Problem to work on>
Which lines of the listing below contain the word "processedSuites"? Return them.

Data section>
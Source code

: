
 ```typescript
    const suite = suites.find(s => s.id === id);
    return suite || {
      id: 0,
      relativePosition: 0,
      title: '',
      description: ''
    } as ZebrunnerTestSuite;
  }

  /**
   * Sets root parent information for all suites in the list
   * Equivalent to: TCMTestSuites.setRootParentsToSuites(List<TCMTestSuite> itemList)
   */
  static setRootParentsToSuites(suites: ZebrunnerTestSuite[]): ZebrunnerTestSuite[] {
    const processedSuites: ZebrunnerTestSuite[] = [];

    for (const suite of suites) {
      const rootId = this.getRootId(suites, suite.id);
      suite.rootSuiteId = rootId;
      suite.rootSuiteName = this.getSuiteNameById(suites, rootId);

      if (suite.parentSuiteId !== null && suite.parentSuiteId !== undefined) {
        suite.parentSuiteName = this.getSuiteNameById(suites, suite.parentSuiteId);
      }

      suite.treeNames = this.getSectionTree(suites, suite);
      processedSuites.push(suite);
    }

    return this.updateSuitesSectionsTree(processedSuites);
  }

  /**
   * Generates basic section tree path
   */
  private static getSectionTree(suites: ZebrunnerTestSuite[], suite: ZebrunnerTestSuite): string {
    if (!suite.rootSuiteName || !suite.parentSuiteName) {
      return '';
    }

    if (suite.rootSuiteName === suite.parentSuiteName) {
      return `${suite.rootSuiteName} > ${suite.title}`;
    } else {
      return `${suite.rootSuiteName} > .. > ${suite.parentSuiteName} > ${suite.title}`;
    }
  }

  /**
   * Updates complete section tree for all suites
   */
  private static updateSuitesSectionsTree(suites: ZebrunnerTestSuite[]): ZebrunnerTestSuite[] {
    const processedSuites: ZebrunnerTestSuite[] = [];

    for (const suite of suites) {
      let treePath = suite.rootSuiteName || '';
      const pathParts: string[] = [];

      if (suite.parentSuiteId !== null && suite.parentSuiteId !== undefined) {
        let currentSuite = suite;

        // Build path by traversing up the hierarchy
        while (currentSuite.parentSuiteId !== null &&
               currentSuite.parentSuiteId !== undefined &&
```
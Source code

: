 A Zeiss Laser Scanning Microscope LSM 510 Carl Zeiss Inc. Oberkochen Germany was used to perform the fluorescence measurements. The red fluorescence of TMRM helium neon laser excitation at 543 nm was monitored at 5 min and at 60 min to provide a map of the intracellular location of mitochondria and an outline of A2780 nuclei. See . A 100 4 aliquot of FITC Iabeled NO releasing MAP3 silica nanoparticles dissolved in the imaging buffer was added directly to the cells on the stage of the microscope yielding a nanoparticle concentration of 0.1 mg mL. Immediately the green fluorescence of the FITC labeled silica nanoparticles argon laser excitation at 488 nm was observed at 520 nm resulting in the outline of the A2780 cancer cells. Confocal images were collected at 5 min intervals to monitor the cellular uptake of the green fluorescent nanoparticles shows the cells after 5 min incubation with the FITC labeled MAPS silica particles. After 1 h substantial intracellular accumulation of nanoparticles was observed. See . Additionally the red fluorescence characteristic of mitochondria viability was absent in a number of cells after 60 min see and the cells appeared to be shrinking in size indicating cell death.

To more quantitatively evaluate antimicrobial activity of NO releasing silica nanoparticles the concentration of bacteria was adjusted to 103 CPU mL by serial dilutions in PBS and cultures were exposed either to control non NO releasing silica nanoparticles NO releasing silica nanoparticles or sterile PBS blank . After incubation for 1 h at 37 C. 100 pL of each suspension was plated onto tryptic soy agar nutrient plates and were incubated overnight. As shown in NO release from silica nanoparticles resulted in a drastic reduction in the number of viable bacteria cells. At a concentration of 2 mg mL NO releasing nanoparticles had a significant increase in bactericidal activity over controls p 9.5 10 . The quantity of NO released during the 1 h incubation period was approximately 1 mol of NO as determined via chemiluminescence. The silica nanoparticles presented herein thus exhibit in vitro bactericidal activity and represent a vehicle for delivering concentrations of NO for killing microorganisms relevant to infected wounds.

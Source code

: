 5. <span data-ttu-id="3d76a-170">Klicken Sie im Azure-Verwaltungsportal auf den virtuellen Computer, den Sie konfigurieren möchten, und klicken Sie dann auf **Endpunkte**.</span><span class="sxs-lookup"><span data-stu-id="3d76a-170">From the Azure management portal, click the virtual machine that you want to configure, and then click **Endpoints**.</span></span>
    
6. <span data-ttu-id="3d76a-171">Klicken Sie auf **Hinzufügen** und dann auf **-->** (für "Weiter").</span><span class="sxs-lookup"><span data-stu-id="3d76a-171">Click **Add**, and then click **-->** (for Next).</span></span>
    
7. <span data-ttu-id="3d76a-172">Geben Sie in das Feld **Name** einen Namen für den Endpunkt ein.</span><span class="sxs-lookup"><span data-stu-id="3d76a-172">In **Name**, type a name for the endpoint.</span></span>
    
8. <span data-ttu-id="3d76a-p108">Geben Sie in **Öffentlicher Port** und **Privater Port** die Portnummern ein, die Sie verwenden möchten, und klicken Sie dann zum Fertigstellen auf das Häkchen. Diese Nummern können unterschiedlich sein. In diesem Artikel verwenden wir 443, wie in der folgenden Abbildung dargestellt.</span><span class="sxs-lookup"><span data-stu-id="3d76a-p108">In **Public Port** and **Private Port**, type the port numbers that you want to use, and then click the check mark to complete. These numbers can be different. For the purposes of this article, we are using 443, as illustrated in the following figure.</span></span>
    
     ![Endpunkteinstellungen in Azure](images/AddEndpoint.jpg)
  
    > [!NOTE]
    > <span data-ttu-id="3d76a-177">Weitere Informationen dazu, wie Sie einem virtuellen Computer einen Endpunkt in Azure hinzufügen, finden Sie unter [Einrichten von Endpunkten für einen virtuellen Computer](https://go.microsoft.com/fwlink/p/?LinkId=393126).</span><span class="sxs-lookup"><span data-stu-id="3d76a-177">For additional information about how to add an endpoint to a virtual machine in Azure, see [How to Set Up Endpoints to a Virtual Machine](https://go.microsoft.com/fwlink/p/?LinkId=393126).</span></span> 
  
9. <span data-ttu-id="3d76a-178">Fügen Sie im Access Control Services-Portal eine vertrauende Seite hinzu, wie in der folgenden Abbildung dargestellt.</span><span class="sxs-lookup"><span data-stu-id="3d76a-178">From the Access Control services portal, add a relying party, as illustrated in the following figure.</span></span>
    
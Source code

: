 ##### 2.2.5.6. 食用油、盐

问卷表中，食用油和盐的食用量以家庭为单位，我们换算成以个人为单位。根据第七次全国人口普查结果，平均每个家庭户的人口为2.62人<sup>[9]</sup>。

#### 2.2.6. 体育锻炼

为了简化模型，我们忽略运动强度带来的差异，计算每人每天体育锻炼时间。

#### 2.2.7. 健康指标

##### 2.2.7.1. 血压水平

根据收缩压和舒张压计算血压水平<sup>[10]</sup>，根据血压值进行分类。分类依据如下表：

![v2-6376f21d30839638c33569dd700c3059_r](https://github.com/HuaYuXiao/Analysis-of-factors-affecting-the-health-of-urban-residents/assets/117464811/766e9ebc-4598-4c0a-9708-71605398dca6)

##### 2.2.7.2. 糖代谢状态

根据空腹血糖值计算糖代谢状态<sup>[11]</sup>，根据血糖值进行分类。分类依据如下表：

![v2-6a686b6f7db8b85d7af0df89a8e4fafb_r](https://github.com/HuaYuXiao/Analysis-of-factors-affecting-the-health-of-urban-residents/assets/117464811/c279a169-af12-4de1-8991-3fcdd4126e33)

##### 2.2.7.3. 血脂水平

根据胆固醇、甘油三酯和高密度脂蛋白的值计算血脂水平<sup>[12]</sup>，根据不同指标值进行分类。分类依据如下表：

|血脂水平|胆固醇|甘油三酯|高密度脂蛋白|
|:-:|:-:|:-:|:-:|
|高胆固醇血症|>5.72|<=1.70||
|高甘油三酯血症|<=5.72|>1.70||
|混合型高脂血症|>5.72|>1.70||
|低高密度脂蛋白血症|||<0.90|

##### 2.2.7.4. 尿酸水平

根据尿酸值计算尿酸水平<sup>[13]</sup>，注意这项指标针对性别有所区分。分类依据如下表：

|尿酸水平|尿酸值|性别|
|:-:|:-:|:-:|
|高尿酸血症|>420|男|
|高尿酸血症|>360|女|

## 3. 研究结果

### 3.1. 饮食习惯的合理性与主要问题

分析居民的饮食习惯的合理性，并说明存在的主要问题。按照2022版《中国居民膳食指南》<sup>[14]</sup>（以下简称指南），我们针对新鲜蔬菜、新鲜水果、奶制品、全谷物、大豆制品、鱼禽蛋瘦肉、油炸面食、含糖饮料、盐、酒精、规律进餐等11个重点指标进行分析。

Answer for this exercise>
    const processedSuites: ZebrunnerTestSuite[] = [];
      processedSuites.push(suite);
    return this.updateSuitesSectionsTree(processedSuites);
    const processedSuites: ZebrunnerTestSuite[] = [];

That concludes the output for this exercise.